Records from a data collection →
■ ■ ■ ■ ■ ■ ■
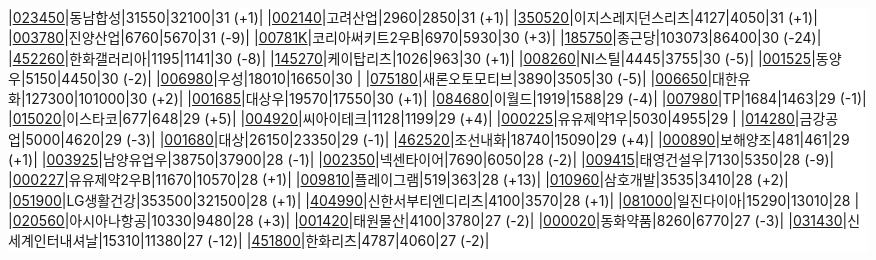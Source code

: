 |[023450](https://finance.daum.net/quotes/A023450)|동남합성|31550|32100|31 (+1)|
|[002140](https://finance.daum.net/quotes/A002140)|고려산업|2960|2850|31 (+1)|
|[350520](https://finance.daum.net/quotes/A350520)|이지스레지던스리츠|4127|4050|31 (+1)|
|[003780](https://finance.daum.net/quotes/A003780)|진양산업|6760|5670|31 (-9)|
|[00781K](https://finance.daum.net/quotes/A00781K)|코리아써키트2우B|6970|5930|30 (+3)|
|[185750](https://finance.daum.net/quotes/A185750)|종근당|103073|86400|30 (-24)|
|[452260](https://finance.daum.net/quotes/A452260)|한화갤러리아|1195|1141|30 (-8)|
|[145270](https://finance.daum.net/quotes/A145270)|케이탑리츠|1026|963|30 (+1)|
|[008260](https://finance.daum.net/quotes/A008260)|NI스틸|4445|3755|30 (-5)|
|[001525](https://finance.daum.net/quotes/A001525)|동양우|5150|4450|30 (-2)|
|[006980](https://finance.daum.net/quotes/A006980)|우성|18010|16650|30 |
|[075180](https://finance.daum.net/quotes/A075180)|새론오토모티브|3890|3505|30 (-5)|
|[006650](https://finance.daum.net/quotes/A006650)|대한유화|127300|101000|30 (+2)|
|[001685](https://finance.daum.net/quotes/A001685)|대상우|19570|17550|30 (+1)|
|[084680](https://finance.daum.net/quotes/A084680)|이월드|1919|1588|29 (-4)|
|[007980](https://finance.daum.net/quotes/A007980)|TP|1684|1463|29 (-1)|
|[015020](https://finance.daum.net/quotes/A015020)|이스타코|677|648|29 (+5)|
|[004920](https://finance.daum.net/quotes/A004920)|씨아이테크|1128|1199|29 (+4)|
|[000225](https://finance.daum.net/quotes/A000225)|유유제약1우|5030|4955|29 |
|[014280](https://finance.daum.net/quotes/A014280)|금강공업|5000|4620|29 (-3)|
|[001680](https://finance.daum.net/quotes/A001680)|대상|26150|23350|29 (-1)|
|[462520](https://finance.daum.net/quotes/A462520)|조선내화|18740|15090|29 (+4)|
|[000890](https://finance.daum.net/quotes/A000890)|보해양조|481|461|29 (+1)|
|[003925](https://finance.daum.net/quotes/A003925)|남양유업우|38750|37900|28 (-1)|
|[002350](https://finance.daum.net/quotes/A002350)|넥센타이어|7690|6050|28 (-2)|
|[009415](https://finance.daum.net/quotes/A009415)|태영건설우|7130|5350|28 (-9)|
|[000227](https://finance.daum.net/quotes/A000227)|유유제약2우B|11670|10570|28 (+1)|
|[009810](https://finance.daum.net/quotes/A009810)|플레이그램|519|363|28 (+13)|
|[010960](https://finance.daum.net/quotes/A010960)|삼호개발|3535|3410|28 (+2)|
|[051900](https://finance.daum.net/quotes/A051900)|LG생활건강|353500|321500|28 (+1)|
|[404990](https://finance.daum.net/quotes/A404990)|신한서부티엔디리츠|4100|3570|28 (+1)|
|[081000](https://finance.daum.net/quotes/A081000)|일진다이아|15290|13010|28 |
|[020560](https://finance.daum.net/quotes/A020560)|아시아나항공|10330|9480|28 (+3)|
|[001420](https://finance.daum.net/quotes/A001420)|태원물산|4100|3780|27 (-2)|
|[000020](https://finance.daum.net/quotes/A000020)|동화약품|8260|6770|27 (-3)|
|[031430](https://finance.daum.net/quotes/A031430)|신세계인터내셔날|15310|11380|27 (-12)|
|[451800](https://finance.daum.net/quotes/A451800)|한화리츠|4787|4060|27 (-2)|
■ ■ ■ ■ ■ ■ ■
EXERCISE OBJECTIVE →
Leave the images aside and return the records above exactly as written.

PROBLEM SOLUTION →
Source code

: |[023450](https://finance.daum.net/quotes/A023450)|동남합성|31550|32100|31 (+1)|
|[002140](https://finance.daum.net/quotes/A002140)|고려산업|2960|2850|31 (+1)|
|[350520](https://finance.daum.net/quotes/A350520)|이지스레지던스리츠|4127|4050|31 (+1)|
|[003780](https://finance.daum.net/quotes/A003780)|진양산업|6760|5670|31 (-9)|
|[00781K](https://finance.daum.net/quotes/A00781K)|코리아써키트2우B|6970|5930|30 (+3)|
|[185750](https://finance.daum.net/quotes/A185750)|종근당|103073|86400|30 (-24)|
|[452260](https://finance.daum.net/quotes/A452260)|한화갤러리아|1195|1141|30 (-8)|
|[145270](https://finance.daum.net/quotes/A145270)|케이탑리츠|1026|963|30 (+1)|
|[008260](https://finance.daum.net/quotes/A008260)|NI스틸|4445|3755|30 (-5)|
|[001525](https://finance.daum.net/quotes/A001525)|동양우|5150|4450|30 (-2)|
|[006980](https://finance.daum.net/quotes/A006980)|우성|18010|16650|30 |
|[075180](https://finance.daum.net/quotes/A075180)|새론오토모티브|3890|3505|30 (-5)|
|[006650](https://finance.daum.net/quotes/A006650)|대한유화|127300|101000|30 (+2)|
|[001685](https://finance.daum.net/quotes/A001685)|대상우|19570|17550|30 (+1)|
|[084680](https://finance.daum.net/quotes/A084680)|이월드|1919|1588|29 (-4)|
|[007980](https://finance.daum.net/quotes/A007980)|TP|1684|1463|29 (-1)|
|[015020](https://finance.daum.net/quotes/A015020)|이스타코|677|648|29 (+5)|
|[004920](https://finance.daum.net/quotes/A004920)|씨아이테크|1128|1199|29 (+4)|
|[000225](https://finance.daum.net/quotes/A000225)|유유제약1우|5030|4955|29 |
|[014280](https://finance.daum.net/quotes/A014280)|금강공업|5000|4620|29 (-3)|
|[001680](https://finance.daum.net/quotes/A001680)|대상|26150|23350|29 (-1)|
|[462520](https://finance.daum.net/quotes/A462520)|조선내화|18740|15090|29 (+4)|
|[000890](https://finance.daum.net/quotes/A000890)|보해양조|481|461|29 (+1)|
|[003925](https://finance.daum.net/quotes/A003925)|남양유업우|38750|37900|28 (-1)|
|[002350](https://finance.daum.net/quotes/A002350)|넥센타이어|7690|6050|28 (-2)|
|[009415](https://finance.daum.net/quotes/A009415)|태영건설우|7130|5350|28 (-9)|
|[000227](https://finance.daum.net/quotes/A000227)|유유제약2우B|11670|10570|28 (+1)|
|[009810](https://finance.daum.net/quotes/A009810)|플레이그램|519|363|28 (+13)|
|[010960](https://finance.daum.net/quotes/A010960)|삼호개발|3535|3410|28 (+2)|
|[051900](https://finance.daum.net/quotes/A051900)|LG생활건강|353500|321500|28 (+1)|
|[404990](https://finance.daum.net/quotes/A404990)|신한서부티엔디리츠|4100|3570|28 (+1)|
|[081000](https://finance.daum.net/quotes/A081000)|일진다이아|15290|13010|28 |
|[020560](https://finance.daum.net/quotes/A020560)|아시아나항공|10330|9480|28 (+3)|
|[001420](https://finance.daum.net/quotes/A001420)|태원물산|4100|3780|27 (-2)|
|[000020](https://finance.daum.net/quotes/A000020)|동화약품|8260|6770|27 (-3)|
|[031430](https://finance.daum.net/quotes/A031430)|신세계인터내셔날|15310|11380|27 (-12)|
|[451800](https://finance.daum.net/quotes/A451800)|한화리츠|4787|4060|27 (-2)|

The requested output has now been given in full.